INSTRUCTIONS FOR THE TASK:
Every line of the entries that holds the word "could" is to be copied.

______________________________

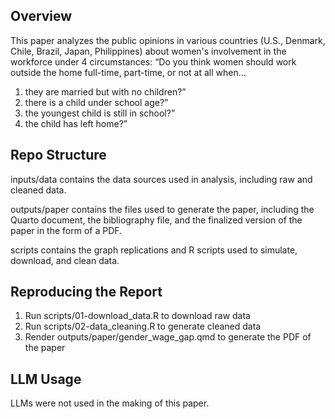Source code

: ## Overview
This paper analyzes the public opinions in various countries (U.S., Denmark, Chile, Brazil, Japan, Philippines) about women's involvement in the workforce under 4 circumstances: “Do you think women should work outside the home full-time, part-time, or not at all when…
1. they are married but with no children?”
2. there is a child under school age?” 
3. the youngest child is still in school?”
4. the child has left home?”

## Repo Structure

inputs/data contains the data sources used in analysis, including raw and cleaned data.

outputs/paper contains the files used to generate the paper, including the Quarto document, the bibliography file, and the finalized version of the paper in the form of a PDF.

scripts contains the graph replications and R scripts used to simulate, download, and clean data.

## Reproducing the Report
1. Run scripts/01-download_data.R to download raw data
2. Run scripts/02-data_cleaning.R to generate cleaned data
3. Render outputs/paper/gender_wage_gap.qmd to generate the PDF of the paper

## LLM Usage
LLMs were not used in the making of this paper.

______________________________

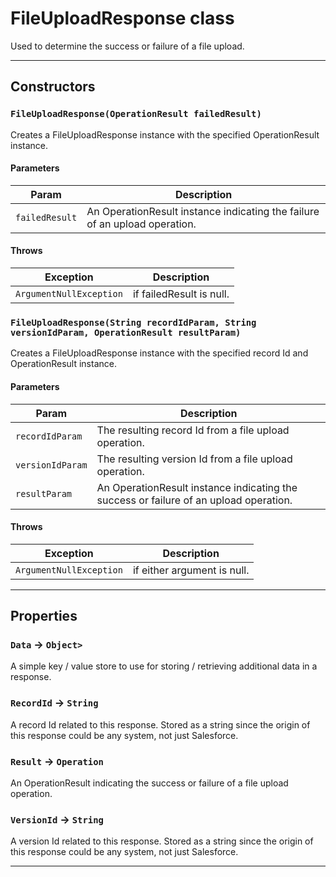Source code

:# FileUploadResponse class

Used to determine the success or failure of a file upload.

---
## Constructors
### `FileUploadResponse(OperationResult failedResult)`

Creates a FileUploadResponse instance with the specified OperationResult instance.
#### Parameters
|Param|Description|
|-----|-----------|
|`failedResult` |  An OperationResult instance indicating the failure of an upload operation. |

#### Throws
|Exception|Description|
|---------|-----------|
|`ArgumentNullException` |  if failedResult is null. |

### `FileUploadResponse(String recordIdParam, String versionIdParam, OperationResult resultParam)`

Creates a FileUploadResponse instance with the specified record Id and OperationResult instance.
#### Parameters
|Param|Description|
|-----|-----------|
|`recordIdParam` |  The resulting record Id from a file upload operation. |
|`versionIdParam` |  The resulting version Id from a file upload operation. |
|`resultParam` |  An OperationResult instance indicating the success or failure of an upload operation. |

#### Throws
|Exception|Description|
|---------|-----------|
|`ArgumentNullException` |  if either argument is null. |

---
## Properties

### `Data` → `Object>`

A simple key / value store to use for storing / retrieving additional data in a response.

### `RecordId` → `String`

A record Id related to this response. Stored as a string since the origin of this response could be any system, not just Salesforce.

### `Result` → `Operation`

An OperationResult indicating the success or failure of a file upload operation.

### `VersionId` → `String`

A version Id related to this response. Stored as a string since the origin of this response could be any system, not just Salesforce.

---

______________________________

FINAL ANSWER:
A record Id related to this response. Stored as a string since the origin of this response could be any system, not just Salesforce.
A version Id related to this response. Stored as a string since the origin of this response could be any system, not just Salesforce.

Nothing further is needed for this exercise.